His wiry body has become accustomed to the violent ride, full of jerks and stops and lurches, driven by a joystick, lever and foot pedals.

The motion of digging, lifting, and dumping the load of dirt into a truck bed (it takes four loads to fill the truck) is a mechanized tango, which Whelchel can practically do blindfolded. His wife, Lisa, says he often does it in his sleep.

She quit her job in town tending bar to drive a truck at the mine. She now has benefits and makes twice as much as she used to.

Ruby Hill is unique among mines in Nevada in that it is small -- it employs about 100 people, compared to the thousands employed at larger mines.

When mining began at Ruby Hill in 1997, gold prices were falling. By the time the first deposit was exhausted, the price of gold was about $250 per ounce. Although managers knew a smaller deposit existed, extracting it was no longer cost-effective.

By 2002, the mine employed barely more than a dozen people, kept on to prepare the mine for closure.
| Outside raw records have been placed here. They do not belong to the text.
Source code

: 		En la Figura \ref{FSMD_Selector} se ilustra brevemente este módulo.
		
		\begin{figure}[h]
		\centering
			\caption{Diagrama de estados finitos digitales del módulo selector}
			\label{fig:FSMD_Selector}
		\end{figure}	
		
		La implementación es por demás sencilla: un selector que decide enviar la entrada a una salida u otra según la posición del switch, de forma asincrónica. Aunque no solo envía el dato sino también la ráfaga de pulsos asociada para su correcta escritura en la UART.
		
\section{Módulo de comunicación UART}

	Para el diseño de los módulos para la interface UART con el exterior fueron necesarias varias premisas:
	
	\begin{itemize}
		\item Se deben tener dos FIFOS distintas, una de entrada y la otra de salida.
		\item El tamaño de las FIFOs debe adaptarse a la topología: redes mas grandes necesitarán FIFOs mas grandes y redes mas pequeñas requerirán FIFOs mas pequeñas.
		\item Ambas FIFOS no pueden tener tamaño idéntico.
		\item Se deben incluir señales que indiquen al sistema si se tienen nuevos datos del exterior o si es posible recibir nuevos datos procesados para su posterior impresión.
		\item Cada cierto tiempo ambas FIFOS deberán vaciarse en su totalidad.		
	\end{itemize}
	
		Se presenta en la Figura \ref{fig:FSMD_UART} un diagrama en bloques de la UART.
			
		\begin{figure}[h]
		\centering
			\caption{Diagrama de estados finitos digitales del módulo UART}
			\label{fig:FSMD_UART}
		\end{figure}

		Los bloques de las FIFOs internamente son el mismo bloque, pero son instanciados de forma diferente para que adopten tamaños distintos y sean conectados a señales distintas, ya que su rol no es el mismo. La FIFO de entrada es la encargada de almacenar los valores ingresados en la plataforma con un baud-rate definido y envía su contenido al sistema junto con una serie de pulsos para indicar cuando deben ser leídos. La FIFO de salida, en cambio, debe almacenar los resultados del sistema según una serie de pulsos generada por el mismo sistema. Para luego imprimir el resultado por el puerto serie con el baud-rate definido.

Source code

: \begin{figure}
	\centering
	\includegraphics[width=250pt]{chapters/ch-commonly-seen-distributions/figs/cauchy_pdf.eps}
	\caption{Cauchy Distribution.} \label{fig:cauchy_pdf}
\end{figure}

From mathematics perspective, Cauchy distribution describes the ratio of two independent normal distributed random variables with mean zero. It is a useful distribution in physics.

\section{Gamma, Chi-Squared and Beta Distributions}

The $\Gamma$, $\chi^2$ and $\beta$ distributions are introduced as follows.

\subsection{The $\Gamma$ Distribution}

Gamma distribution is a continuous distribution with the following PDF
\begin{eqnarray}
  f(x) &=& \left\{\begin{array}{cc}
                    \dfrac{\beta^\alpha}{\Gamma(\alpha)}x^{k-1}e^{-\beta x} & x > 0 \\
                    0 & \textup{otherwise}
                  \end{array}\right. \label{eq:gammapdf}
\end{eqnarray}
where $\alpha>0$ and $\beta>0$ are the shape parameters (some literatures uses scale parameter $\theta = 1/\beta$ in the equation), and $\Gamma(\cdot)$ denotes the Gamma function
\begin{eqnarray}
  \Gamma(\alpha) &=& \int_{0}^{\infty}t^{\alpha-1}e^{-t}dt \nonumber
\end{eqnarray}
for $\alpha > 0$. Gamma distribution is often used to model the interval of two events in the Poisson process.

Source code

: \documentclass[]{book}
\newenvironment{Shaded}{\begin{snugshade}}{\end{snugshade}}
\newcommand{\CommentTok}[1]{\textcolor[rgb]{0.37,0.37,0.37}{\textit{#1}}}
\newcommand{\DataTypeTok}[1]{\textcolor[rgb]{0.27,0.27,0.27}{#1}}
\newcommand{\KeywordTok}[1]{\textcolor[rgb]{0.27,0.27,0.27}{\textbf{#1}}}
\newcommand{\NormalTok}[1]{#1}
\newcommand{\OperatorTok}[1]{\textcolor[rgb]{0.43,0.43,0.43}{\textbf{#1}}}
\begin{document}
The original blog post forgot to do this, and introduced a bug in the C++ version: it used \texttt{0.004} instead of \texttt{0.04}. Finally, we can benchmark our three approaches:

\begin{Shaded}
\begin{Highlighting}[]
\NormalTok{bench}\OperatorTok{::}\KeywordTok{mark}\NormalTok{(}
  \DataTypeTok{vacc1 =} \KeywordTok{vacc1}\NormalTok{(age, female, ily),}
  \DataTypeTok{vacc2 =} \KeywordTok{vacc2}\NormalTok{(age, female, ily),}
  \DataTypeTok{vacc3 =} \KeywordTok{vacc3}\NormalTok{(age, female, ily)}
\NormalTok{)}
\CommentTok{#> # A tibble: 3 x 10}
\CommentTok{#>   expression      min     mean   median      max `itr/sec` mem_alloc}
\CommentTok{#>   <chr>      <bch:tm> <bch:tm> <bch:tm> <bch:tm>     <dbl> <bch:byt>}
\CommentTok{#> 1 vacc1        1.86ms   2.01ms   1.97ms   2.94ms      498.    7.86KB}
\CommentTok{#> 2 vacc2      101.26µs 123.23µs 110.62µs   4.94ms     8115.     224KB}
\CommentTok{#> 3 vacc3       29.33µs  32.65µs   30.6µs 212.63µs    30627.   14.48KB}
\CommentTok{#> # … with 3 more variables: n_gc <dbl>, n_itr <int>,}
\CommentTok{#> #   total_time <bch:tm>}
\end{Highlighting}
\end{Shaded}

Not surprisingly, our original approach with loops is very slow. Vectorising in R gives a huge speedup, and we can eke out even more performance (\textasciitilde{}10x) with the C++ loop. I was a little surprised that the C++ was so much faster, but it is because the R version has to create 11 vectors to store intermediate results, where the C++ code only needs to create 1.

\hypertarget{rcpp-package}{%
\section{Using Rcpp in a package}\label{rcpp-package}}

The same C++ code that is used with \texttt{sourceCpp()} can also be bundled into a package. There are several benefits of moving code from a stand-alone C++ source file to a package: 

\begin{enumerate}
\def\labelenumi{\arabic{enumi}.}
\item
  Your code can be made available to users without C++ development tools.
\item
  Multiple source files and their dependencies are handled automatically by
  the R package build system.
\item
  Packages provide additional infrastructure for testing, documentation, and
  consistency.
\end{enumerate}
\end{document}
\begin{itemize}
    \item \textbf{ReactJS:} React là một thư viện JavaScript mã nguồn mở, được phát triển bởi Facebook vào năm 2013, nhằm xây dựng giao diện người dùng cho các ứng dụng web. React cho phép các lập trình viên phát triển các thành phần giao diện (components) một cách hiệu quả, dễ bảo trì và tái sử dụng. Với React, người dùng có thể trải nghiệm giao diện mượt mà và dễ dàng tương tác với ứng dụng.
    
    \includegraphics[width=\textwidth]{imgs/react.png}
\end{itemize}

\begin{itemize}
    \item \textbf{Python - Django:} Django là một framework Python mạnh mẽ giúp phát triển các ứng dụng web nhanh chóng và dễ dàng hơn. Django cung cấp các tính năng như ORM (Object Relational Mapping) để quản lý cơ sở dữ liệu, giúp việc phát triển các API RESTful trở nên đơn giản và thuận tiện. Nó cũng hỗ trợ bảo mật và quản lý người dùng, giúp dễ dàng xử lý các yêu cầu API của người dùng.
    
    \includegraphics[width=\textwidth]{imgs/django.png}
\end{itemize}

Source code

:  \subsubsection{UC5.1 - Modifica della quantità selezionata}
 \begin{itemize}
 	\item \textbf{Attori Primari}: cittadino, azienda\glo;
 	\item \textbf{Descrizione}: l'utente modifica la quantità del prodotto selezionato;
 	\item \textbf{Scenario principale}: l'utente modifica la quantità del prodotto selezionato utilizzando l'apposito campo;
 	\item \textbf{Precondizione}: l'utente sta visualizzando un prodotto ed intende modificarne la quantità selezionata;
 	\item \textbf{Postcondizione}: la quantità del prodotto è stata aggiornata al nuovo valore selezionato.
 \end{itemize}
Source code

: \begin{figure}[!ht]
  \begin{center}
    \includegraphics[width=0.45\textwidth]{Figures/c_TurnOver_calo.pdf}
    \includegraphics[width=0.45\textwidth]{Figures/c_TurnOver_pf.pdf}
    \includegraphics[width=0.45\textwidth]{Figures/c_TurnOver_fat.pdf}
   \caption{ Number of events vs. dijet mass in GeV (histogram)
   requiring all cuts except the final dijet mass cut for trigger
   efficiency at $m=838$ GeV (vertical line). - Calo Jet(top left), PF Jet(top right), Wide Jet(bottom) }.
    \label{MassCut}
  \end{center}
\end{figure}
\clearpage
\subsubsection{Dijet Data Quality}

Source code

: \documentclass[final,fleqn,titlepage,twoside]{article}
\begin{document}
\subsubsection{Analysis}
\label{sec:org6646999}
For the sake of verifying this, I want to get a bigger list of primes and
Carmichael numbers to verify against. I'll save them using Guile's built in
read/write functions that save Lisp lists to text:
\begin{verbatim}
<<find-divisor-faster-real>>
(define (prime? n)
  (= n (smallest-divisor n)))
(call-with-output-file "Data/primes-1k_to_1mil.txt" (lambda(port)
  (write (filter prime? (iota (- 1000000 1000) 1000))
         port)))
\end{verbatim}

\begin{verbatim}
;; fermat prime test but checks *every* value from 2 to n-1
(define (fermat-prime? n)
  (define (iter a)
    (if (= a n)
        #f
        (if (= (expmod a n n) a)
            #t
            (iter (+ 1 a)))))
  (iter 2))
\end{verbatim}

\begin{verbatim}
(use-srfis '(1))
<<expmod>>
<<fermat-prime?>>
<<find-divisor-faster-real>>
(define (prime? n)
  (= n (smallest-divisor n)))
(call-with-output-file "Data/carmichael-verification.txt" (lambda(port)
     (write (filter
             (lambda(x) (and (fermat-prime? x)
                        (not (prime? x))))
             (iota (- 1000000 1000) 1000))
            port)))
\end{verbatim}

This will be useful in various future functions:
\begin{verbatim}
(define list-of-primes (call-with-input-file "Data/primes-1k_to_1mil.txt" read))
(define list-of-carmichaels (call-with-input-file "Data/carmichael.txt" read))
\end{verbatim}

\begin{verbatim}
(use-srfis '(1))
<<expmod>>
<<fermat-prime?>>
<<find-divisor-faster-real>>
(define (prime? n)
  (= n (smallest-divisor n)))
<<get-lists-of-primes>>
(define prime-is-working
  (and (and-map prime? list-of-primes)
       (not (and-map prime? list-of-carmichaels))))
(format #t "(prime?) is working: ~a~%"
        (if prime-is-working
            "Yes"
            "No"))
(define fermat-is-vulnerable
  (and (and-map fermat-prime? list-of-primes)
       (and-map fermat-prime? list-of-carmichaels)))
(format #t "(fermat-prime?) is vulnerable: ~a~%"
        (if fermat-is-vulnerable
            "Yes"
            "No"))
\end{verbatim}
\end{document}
Davey Sandoval, a welder who was one of the dozen, said you could hear coyotes at night and the rattling of doors at the plant, the ghosts of old friends come to visit, he thought.

Sandoval, 53, has worked in mining almost all his life. He grew up in a large, ranching family in a small town called McGill, about 100 miles from Eureka. He learned to weld after high school, a skill that has kept him employed ever since. But like many miners, he is more than peripherally aware of oil prices, foreign exchange rates, stock market indices and signs of political unrest abroad, all of which can affect the price of gold.

He has lived in the same house in McGill for the last 25 years, the house where he and his late wife raised their two grown children. Even as his jobs changed, he stayed put. To work at Ruby Hill, he had to wake up at 3 a.m. to be at work by 5:30, carpooling with his brother and other men who worked at the mine. He learned to deal with long drives to jobs far from home that might disappear at any time.

"You don't get used to it," Sandoval said. "It's the way of life in the mining industry."

In 2002, just as the company was about to demolish the processing plant, gold prices began to rise. And the mine's managing engineers crunched the numbers to show that another dig would show a small profit for its owner, Barrick, the world's largest gold mining company.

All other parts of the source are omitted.